PROMPT -> How many lines below hold "every"? Answer with only the number.
++++++
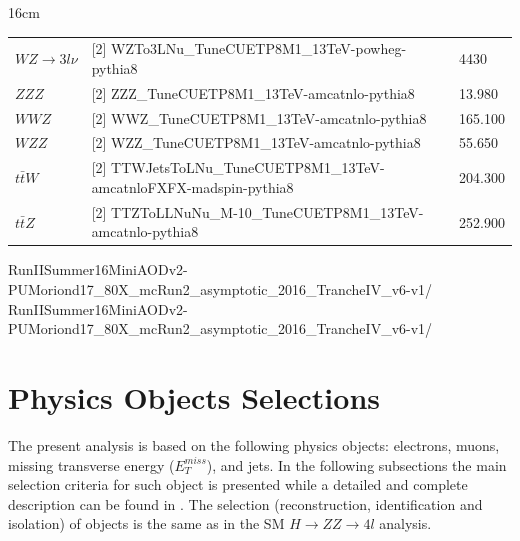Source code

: \begin{landscape}
\begin{table}[hbtp]{16cm}
\begin{tabular}{l|l|l}
		$WZ \rightarrow 3l\nu$ & [2] WZTo3LNu\_TuneCUETP8M1\_13TeV-powheg-pythia8 & 4430\\
		$ZZZ$ & [2] ZZZ\_TuneCUETP8M1\_13TeV-amcatnlo-pythia8 & 13.980\\
		$WWZ$ & [2] WWZ\_TuneCUETP8M1\_13TeV-amcatnlo-pythia8 & 165.100\\
		$WZZ$ & [2] WZZ\_TuneCUETP8M1\_13TeV-amcatnlo-pythia8 & 55.650\\
		$t\bar{t}W$ & [2] TTWJetsToLNu\_TuneCUETP8M1\_13TeV-amcatnloFXFX-madspin-pythia8 & 204.300\\
		$t\bar{t}Z$ & [2] TTZToLLNuNu\_M-10\_TuneCUETP8M1\_13TeV-amcatnlo-pythia8 & 252.900\\
		\hline
	\end{tabular}
	\begin{flushleft}
		[1] RunIISummer16MiniAODv2-PUMoriond17\_80X\_mcRun2\_asymptotic\_2016\_TrancheIV\_v6-v1/
		\newline
		[2] RunIISummer16MiniAODv2-PUMoriond17\_80X\_mcRun2\_asymptotic\_2016\_TrancheIV\_v6-v1/		
	\end{flushleft}
	\label{tab:simulated_samples_list}
\end{table}
\end{landscape}

\chapter{Physics Objects Selections}
\label{sec:physics_objects_selections}
The present analysis is based on the following physics objects: electrons, muons, missing transverse energy ($E_{T}^{miss}$), and jets. In the following subsections the main selection criteria for such object is presented while a detailed and complete description can be found in \cite{bib:CMS-AN-16-442,bib:CMS-AN-16-217}. The selection (reconstruction, identification and isolation) of objects is the same as in the SM $H \rightarrow ZZ \rightarrow 4l$ analysis.

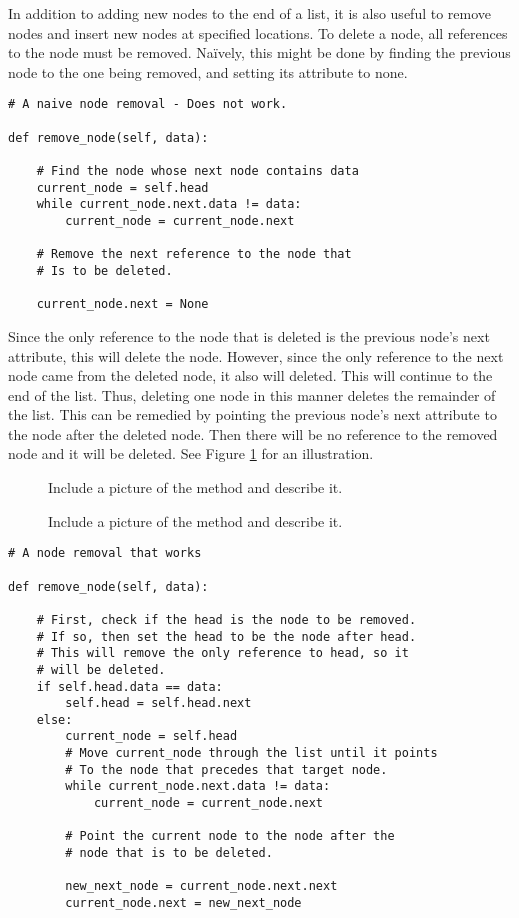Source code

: In addition to adding new nodes to the end of a list, it is also useful to remove nodes and insert new nodes at specified locations.
To delete a node, all references to the node must be removed.
Na{\"i}vely, this might be done by finding the previous node to the one being removed, and setting its  attribute to none.

\begin{lstlisting}
# A naive node removal - Does not work.

def remove_node(self, data):

	# Find the node whose next node contains data
	current_node = self.head
	while current_node.next.data != data:
		current_node = current_node.next

	# Remove the next reference to the node that
	# Is to be deleted.
	
	current_node.next = None
\end{lstlisting}

Since the only reference to the node that is deleted is the previous node's next attribute, this will delete the node.
However, since the only reference to the next node came from the deleted node, it also will deleted.
This will continue to the end of the list.
Thus, deleting one node in this manner deletes the remainder of the list.
This can be remedied by pointing the previous node's next attribute to the node after the deleted node.
Then there will be no reference to the removed node and it will be deleted. 
See Figure \ref{fig:remove_node} for an illustration.

\begin{figure}
\centering
\caption{Include a picture of the  method and describe it.}
\label{fig:remove_node}
\end{figure}

\begin{figure}
\centering
\caption{Include a picture of the  method and describe it.}
\label{fig:insert_node}
\end{figure}


\begin{lstlisting}
# A node removal that works

def remove_node(self, data):

	# First, check if the head is the node to be removed.
	# If so, then set the head to be the node after head.
	# This will remove the only reference to head, so it
	# will be deleted.
	if self.head.data == data:
		self.head = self.head.next
	else:
		current_node = self.head
		# Move current_node through the list until it points
		# To the node that precedes that target node.
		while current_node.next.data != data:
			current_node = current_node.next
	
		# Point the current node to the node after the
		# node that is to be deleted.

		new_next_node = current_node.next.next
		current_node.next = new_next_node
\end{lstlisting}

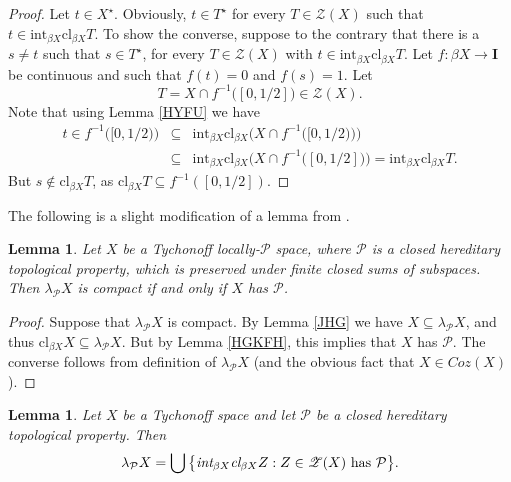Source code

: \documentclass{amsart}
\newtheorem{lemma}[theorem]{Lemma}
\theoremstyle{definition}
\theoremstyle{remark}
\theoremstyle{notation}
\numberwithin{equation}{section}
\begin{document}
\begin{proof}
Let $t\in X^\star$. Obviously, $t\in T^\star$ for every $T\in {\mathscr Z}(X)$ such that $t\in\mbox{int}_{\beta X}\mbox{cl}_{\beta X}T$.
To show the converse, suppose to the contrary that there is a  $s\neq t$  such that $s\in T^\star$, for every $T\in {\mathscr Z}(X)$ with
$t\in\mbox{int}_{\beta X}\mbox{cl}_{\beta X}T$. Let  $f:\beta X\rightarrow{\mathbf I}$ be continuous and such that $f(t)=0$ and
$f(s)=1$. Let
\[T=X\cap f^{-1}\big([0,1/2]\big)\in {\mathscr Z}(X).\]
Note that using Lemma \ref{HYFU} we have
\begin{eqnarray*}
t\in f^{-1}\big([0,1/2)\big)&\subseteq&\mbox{int}_{\beta X}\mbox{cl}_{\beta X}\big(X\cap f^{-1}\big([0,1/2)\big)\big)\\&\subseteq&\mbox{int}_{\beta X}\mbox{cl}_{\beta X}\big(X\cap f^{-1}\big([0,1/2]\big)\big)=\mbox{int}_{\beta X}\mbox{cl}_{\beta X}T.
\end{eqnarray*}
But $s\notin \mbox{cl}_{\beta X}T$, as  $\mbox{cl}_{\beta X}T\subseteq f^{-1}([0,1/2])$.
\end{proof}

The following is a slight modification of a lemma from \cite{Ko3}.

\begin{lemma}\label{KJHG}
Let $X$ be a Tychonoff locally-$\mathcal{P}$ space, where  $\mathcal{P}$ is  a closed hereditary topological property, which  is preserved under  finite
closed sums of subspaces.  Then $\lambda_{{\mathcal P}} X$ is compact if and only if $X$ has $\mathcal{P}$.
\end{lemma}

\begin{proof}
Suppose that $\lambda_{{\mathcal P}} X$ is compact. By Lemma \ref{JHG} we have $X\subseteq\lambda_{{\mathcal P}} X$, and thus $\mbox{cl}_{\beta X}X\subseteq\lambda_{{\mathcal P}} X$. But by Lemma \ref{HGKFH}, this implies that $X$ has $\mathcal{P}$. The converse follows from definition of $\lambda_{{\mathcal P}} X$ (and the  obvious fact that  $X\in Coz(X)$).
\end{proof}

\begin{lemma}\label{FJHSG}
Let $X$ be a Tychonoff space and let $\mathcal{P}$ be a  closed hereditary topological property. Then
\[\lambda_{{\mathcal P}} X=\bigcup\big\{\mbox{\em int}_{\beta X} \mbox{\em cl}_{\beta X}Z:Z\in {\mathscr Z}(X)\mbox{ has } {\mathcal P}\big\}.\]
\end{lemma}
\end{document}
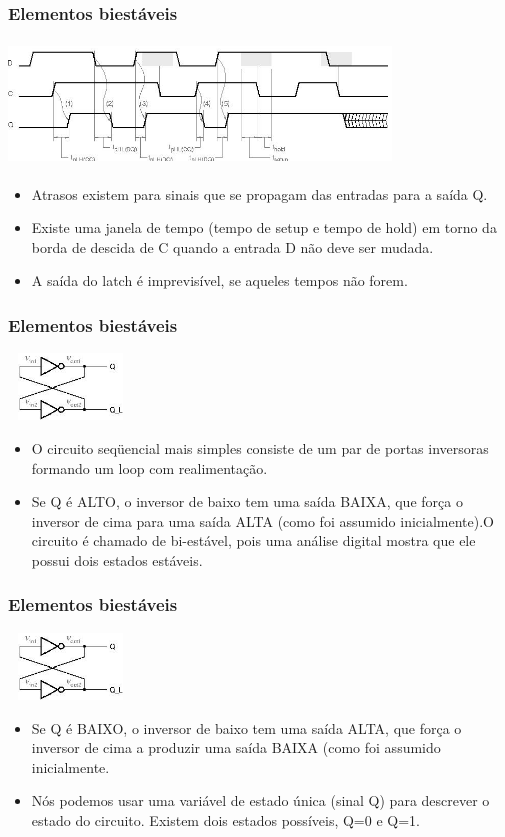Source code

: \documentclass{beamer}
\begin{document}
\begin{frame}
 \frametitle{Elementos biestáveis}
 \includegraphics[height = 1.3in, width = 4in]{slide12_filomeno} 
 \begin{itemize}
  \item Atrasos existem para sinais que se propagam das entradas para a saída Q.\pause
  \item Existe uma janela de tempo (tempo de setup e tempo de hold) em torno da borda de descida de C quando a entrada D não deve ser mudada.\pause
  \item A saída do latch é imprevisível, se aqueles tempos não forem.
 \end{itemize}
\end{frame}

\begin{frame}
 \frametitle{Elementos biestáveis}
 \begin{center}
  \includegraphics[height = 0.7in, width = 1.3in]{slide13_filomeno} 
 \end{center}
 \begin{itemize}
  \item O circuito seqüencial mais simples consiste de um par de portas inversoras formando um loop com realimentação.\pause
  \item Se Q é ALTO, o inversor de baixo tem uma saída BAIXA, que força o inversor de cima para uma saída ALTA (como foi assumido inicialmente).O circuito é chamado 
	de bi-estável, pois uma análise digital mostra que ele possui dois estados estáveis.
 \end{itemize}
\end{frame}

\begin{frame}
 \frametitle{Elementos biestáveis}
 \begin{center}
  \includegraphics[height = 0.7in, width = 1.3in]{slide13_filomeno} 
 \end{center}
 \begin{itemize}
  \item Se Q é BAIXO, o inversor de baixo tem uma saída ALTA, que força o inversor de cima a produzir uma saída BAIXA (como foi assumido inicialmente. \pause
  \item Nós podemos usar uma variável de estado única (sinal Q) para descrever o estado do circuito. Existem dois estados possíveis, Q=0 e Q=1.
 \end{itemize}
\end{frame}
\end{document}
++++++
RESPONSE -> 2